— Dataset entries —
______________________________

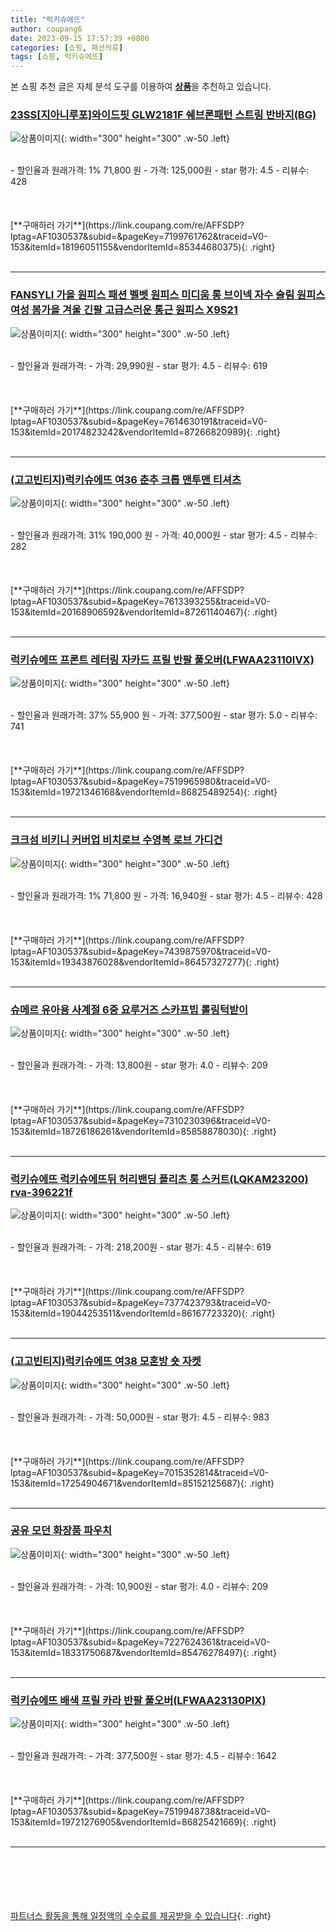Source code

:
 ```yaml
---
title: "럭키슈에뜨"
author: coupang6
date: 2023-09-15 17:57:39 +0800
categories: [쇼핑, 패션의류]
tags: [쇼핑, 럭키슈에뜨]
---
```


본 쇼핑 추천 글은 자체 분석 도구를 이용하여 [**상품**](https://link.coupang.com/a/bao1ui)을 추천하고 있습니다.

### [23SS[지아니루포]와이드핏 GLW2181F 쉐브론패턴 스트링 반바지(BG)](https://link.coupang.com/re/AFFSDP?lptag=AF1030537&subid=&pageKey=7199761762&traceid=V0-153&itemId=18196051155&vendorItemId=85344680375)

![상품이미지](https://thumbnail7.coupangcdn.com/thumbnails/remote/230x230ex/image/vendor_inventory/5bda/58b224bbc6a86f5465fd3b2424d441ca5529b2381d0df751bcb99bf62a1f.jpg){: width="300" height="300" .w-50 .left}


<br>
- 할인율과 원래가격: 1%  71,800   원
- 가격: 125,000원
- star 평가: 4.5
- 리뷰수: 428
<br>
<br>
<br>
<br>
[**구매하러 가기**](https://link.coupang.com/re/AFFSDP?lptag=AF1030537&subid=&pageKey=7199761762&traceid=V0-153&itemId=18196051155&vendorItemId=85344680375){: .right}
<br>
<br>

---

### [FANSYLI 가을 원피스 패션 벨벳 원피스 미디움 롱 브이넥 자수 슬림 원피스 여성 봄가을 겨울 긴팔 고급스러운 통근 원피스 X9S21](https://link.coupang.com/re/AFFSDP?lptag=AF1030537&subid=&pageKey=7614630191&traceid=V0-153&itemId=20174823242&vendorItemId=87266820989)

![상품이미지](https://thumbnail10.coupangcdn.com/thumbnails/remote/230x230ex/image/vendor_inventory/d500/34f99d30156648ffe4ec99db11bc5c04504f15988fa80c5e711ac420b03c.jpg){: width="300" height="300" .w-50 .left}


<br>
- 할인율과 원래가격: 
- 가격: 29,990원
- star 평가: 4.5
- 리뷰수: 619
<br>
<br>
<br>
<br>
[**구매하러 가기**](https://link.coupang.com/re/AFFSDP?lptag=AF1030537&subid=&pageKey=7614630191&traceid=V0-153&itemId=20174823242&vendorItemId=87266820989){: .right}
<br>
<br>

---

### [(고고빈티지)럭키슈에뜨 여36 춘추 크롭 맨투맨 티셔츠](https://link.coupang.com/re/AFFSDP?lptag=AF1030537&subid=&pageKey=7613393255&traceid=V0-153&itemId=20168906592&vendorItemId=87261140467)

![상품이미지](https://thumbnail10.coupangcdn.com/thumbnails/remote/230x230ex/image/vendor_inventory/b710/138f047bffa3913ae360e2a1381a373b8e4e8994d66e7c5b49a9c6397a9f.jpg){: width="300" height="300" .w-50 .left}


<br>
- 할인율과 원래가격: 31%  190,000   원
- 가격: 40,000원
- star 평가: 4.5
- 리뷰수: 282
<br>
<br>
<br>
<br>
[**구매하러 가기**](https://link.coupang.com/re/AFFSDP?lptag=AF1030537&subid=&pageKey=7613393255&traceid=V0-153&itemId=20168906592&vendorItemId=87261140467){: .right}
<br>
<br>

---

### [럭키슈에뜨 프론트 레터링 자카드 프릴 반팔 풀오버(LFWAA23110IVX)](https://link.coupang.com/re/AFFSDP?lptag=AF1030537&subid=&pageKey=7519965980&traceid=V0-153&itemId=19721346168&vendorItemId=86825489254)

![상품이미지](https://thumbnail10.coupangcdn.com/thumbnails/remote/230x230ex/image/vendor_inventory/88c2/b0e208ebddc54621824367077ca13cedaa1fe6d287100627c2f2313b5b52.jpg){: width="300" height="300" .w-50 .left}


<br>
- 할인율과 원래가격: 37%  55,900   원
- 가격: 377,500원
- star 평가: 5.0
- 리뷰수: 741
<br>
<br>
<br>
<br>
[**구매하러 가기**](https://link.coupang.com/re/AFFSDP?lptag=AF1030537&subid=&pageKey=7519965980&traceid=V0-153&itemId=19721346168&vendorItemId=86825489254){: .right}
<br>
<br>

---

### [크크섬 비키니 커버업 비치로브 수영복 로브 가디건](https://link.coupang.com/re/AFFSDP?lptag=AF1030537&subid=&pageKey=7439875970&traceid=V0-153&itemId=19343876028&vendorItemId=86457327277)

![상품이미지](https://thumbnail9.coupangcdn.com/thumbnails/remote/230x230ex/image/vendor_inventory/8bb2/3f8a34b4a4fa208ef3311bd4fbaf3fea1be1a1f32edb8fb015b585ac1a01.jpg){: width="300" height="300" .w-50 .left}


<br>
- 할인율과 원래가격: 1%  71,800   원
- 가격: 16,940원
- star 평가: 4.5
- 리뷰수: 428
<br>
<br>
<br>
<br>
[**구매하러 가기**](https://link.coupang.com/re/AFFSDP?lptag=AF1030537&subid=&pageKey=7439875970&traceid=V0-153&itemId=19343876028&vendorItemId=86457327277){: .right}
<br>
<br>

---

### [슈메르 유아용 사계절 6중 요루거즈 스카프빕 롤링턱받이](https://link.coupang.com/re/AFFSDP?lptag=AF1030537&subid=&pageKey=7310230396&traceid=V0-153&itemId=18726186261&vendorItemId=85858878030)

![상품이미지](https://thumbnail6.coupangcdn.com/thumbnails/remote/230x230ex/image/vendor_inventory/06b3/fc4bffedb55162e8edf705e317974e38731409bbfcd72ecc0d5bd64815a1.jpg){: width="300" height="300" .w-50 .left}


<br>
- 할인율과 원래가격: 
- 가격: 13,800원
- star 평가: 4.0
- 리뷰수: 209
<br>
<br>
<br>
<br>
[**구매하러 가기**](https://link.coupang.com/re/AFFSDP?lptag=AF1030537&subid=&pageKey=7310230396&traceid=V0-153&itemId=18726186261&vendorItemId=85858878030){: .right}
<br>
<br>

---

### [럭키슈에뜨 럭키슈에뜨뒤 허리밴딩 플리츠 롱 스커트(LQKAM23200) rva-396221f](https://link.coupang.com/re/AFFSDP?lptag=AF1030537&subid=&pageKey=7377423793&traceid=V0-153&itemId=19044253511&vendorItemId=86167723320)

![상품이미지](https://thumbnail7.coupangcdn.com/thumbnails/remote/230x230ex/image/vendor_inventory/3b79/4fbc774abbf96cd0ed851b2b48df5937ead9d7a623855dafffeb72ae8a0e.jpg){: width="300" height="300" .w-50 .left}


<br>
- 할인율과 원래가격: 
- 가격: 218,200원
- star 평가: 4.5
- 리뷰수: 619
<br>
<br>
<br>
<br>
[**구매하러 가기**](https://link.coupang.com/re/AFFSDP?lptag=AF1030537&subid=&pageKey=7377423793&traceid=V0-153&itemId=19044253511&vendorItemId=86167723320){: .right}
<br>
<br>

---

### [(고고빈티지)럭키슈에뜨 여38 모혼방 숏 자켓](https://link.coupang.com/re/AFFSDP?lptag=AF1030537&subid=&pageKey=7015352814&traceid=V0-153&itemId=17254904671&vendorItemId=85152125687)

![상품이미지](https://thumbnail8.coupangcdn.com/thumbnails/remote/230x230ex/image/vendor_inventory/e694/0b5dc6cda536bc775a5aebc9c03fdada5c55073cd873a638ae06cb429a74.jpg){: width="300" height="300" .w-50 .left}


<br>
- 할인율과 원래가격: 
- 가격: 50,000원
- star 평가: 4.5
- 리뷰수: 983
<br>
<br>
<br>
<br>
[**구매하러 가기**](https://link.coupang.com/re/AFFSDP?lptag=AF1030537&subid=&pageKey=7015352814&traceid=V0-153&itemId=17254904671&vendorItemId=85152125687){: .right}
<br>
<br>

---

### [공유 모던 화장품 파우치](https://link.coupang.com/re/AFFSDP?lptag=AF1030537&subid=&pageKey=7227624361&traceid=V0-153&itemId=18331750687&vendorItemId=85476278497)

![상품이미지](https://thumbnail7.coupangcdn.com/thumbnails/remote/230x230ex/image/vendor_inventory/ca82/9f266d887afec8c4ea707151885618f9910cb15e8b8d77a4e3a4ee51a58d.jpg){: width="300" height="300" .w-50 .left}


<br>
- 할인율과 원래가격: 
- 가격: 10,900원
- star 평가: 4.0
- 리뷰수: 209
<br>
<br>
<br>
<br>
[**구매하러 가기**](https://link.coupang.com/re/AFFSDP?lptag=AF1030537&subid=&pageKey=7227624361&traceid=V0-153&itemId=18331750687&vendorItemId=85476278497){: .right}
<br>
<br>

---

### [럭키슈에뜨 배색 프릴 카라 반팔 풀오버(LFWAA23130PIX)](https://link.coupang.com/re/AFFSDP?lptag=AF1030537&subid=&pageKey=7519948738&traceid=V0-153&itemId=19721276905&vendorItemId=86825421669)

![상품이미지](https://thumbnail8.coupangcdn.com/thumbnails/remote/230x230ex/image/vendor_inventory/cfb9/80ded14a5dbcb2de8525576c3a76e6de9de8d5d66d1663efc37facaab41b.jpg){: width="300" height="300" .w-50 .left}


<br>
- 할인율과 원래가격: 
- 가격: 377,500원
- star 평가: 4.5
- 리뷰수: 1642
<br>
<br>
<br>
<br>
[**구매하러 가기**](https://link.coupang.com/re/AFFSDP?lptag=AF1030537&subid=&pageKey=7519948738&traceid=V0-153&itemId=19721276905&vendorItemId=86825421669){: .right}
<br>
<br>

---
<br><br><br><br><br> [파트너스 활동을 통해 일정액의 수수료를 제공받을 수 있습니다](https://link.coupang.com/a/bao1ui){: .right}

______________________________

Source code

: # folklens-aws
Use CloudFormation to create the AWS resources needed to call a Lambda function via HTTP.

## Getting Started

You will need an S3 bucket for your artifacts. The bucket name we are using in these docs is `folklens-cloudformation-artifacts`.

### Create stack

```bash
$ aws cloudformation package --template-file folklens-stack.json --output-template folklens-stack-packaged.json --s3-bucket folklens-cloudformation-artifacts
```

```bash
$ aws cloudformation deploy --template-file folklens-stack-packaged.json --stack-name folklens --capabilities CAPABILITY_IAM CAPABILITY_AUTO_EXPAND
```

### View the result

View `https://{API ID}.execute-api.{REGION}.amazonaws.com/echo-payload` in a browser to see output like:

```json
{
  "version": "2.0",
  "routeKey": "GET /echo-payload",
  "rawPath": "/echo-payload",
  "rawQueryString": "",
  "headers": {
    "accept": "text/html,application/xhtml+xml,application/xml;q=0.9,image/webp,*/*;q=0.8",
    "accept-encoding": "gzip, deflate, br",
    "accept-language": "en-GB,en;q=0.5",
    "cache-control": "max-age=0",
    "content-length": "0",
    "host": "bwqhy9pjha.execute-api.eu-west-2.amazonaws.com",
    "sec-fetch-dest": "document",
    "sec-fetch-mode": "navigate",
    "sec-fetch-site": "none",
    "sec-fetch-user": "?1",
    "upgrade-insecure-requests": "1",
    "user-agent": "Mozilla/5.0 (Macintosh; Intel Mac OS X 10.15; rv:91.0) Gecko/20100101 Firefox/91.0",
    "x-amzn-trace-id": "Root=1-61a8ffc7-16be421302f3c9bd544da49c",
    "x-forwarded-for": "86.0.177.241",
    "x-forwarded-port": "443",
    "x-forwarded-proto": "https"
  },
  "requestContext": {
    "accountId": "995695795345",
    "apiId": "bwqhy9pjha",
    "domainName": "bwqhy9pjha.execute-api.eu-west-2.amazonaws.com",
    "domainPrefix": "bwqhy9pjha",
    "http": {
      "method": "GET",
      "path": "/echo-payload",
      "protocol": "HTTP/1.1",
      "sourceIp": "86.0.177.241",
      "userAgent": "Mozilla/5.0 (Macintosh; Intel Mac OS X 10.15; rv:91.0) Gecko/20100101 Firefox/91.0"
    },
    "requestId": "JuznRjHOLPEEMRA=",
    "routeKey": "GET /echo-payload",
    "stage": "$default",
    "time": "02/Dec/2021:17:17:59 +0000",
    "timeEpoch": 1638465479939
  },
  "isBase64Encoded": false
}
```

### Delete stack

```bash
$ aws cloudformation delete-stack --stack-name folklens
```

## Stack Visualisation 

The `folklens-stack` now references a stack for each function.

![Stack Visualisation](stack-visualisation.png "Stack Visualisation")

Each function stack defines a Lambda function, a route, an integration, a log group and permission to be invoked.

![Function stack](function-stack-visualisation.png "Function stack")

______________________________

— WHAT TO WORK ON —
When a line contains the string "Macintosh", copy it from the records.

— OUTPUT —
    "user-agent": "Mozilla/5.0 (Macintosh; Intel Mac OS X 10.15; rv:91.0) Gecko/20100101 Firefox/91.0",
      "userAgent": "Mozilla/5.0 (Macintosh; Intel Mac OS X 10.15; rv:91.0) Gecko/20100101 Firefox/91.0"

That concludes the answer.